You need to consider a few things regarding serialization:

  • It needs to be fast and efficient. Serialization will happen pretty much all the time, which is one of the primary downsides to using blobs.
  • Blobs need to be as small as possible. You’ll be saving them all the time and you don’t want to be too wasteful with I/O.
  • Your code for loading blobs needs to be backward compatible. If a player hasn’t played the game for years and logs in with an ancient blob, it should still work.

Embrace blobs and you get several benefits:

  • If your blob loading code is backward compatible, it becomes very easy to add new game features and systems, as you never need to run any upgrade scripts on your database.
  • When player progress data is encapsulated neatly in a binary buffer, you can juggle them around as you see fit.
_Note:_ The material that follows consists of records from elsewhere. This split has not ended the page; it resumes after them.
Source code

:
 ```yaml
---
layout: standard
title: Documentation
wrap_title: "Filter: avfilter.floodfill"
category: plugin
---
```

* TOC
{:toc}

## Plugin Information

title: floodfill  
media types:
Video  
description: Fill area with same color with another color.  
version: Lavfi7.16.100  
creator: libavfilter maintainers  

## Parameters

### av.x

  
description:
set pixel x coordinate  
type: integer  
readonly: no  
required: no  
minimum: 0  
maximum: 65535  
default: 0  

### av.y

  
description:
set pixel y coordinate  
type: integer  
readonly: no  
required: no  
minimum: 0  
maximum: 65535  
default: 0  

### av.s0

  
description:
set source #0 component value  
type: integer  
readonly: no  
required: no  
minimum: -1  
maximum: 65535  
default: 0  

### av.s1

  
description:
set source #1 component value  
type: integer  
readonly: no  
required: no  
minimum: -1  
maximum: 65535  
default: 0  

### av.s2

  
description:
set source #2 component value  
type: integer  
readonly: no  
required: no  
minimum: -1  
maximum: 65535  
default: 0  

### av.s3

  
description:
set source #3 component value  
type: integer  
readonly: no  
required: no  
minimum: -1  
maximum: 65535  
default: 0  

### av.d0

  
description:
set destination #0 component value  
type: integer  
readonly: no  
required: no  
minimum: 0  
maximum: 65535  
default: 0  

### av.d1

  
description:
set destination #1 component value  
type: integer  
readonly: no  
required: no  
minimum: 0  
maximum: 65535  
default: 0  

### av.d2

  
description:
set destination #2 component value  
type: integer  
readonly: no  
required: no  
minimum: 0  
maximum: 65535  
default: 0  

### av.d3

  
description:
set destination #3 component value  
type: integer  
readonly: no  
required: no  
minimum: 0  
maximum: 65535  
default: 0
A player is reporting some weird bug? Just grab his blob, send it to QC, or copy it to some test server environment and try reproducing the bug yourself. You can keep blobs as simple files on your file system for debugging purposes, you can send them by email. You can convert them to Base64, print them out, and hang them on your wall. The possibilities are endless.
  • You can implement a snapshotting system where the database retains old blobs for a while. For example, every week you snapshot a blob and keeps them for a couple months. This makes it easy to implement a fully automated system to restore old player progress in case it becomes relevant, like if a player got hacked and wants his stuff back.

Using blobs for player progress data is simply so convenient that it easily offsets the slight performance hit you get from constant serialization and saving.

Wrapping up the first part

In this blog post we’ve taken a very high-level look at how an MMORPG could work. To summarize:

  • We’ll need a bunch of game servers, connected to a central database, in which we store player progress data.
  • When a player connects to a game server, we load his progress data.
  • Continuously we’ll save his progress, if possible immediately after anything important happens.
  • On client disconnect we make a final save of his most recent progress data.
  • Realms or no realms, it’s mostly a game design decision. No matter what, we’ll need multiple game servers sharing the same database, unless we use a very simple and non-scalable architecture.
  • Serialize player progress data into blobs, don’t get any crazy ideas about complex SQL schemas with a lot of gameplay logic in them. Keep the data storage system as agnostic as possible about details of the game.

Next up we’ll look at how to safely have a client switch from one game server to another.